A Year Later
The last newsletter I wrote was in September 2023, a year where my job as a recruiter had dried up, layoffs were frequent, and I was a foreigner living in Paris. Additionally, there was financial stress, and a built-up resentment of holding myself back from making a career as an actress and writer happen. I felt stuck, angry at myself for all the unforeseen circumstances that had arrived at my doorstep. I bounced between the extremity of worrying about how I would make a living and wanting something new for myself.
With all the decisions in front of me, there was an immediate decision that needed to be made: either stay or leave Paris. So I made a move down to the south of France for six months as a temporary solution, subletting my apartment while hunting down the next job opportunity.

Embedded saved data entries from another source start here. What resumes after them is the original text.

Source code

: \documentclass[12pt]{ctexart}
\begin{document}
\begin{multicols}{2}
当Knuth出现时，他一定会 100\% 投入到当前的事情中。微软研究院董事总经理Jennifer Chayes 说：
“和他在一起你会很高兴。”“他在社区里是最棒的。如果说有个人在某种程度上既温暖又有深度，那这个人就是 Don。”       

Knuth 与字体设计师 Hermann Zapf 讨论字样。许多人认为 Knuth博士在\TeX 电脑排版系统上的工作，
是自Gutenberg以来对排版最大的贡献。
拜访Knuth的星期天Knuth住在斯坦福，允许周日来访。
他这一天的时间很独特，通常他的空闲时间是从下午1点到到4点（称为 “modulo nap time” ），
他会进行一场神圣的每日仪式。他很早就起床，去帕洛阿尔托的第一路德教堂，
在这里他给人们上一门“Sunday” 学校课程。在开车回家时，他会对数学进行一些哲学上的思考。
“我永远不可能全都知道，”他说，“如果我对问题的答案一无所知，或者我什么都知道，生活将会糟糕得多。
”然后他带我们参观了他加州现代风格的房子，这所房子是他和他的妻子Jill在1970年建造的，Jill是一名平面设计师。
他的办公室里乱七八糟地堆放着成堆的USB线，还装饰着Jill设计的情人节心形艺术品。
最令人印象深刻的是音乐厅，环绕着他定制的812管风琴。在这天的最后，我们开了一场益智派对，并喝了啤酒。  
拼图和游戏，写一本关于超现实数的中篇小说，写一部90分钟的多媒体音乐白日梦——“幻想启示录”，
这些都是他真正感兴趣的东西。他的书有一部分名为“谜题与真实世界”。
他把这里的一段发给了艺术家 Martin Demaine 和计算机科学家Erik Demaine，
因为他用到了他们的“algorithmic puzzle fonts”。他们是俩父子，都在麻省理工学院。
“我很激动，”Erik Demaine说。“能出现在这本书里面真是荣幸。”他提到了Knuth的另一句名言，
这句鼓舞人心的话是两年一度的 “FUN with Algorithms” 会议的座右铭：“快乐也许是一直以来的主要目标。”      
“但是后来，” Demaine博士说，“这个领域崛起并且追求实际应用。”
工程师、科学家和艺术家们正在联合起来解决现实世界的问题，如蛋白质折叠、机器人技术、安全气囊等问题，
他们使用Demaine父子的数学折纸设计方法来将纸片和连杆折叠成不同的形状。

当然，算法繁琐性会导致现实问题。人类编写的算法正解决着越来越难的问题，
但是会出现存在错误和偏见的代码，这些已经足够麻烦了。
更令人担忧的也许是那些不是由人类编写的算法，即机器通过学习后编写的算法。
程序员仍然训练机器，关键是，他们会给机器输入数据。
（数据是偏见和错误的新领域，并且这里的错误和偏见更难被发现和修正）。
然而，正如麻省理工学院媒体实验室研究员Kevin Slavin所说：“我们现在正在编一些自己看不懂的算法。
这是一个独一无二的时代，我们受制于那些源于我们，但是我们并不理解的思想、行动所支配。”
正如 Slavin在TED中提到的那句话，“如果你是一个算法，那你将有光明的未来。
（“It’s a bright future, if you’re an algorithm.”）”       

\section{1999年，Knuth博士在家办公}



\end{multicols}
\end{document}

During my time in Toulouse, I spent most of it sitting on the steps of a bridge looking out over the river. The town’s leisure pace only offered more time for introspection. I had no distractions between looking at myself and my past. At present, I felt too suffocated by the prospect of leaving a place I worked to call home. I spent sunsets feeling angry and defeated. I came back each day to the same steps watching life come and go around me, and I cried. All while being in the midst of a new relationship, that was sped up by my current situation. Life was also making me confront my belief of independence. I always planned to have my own just in case. To be prepared in case the relationship did not work. I worked for years keeping relationships at a distance for fear that maybe there would be a moment where I misplaced my trust in someone. Yet, there I was having help from another.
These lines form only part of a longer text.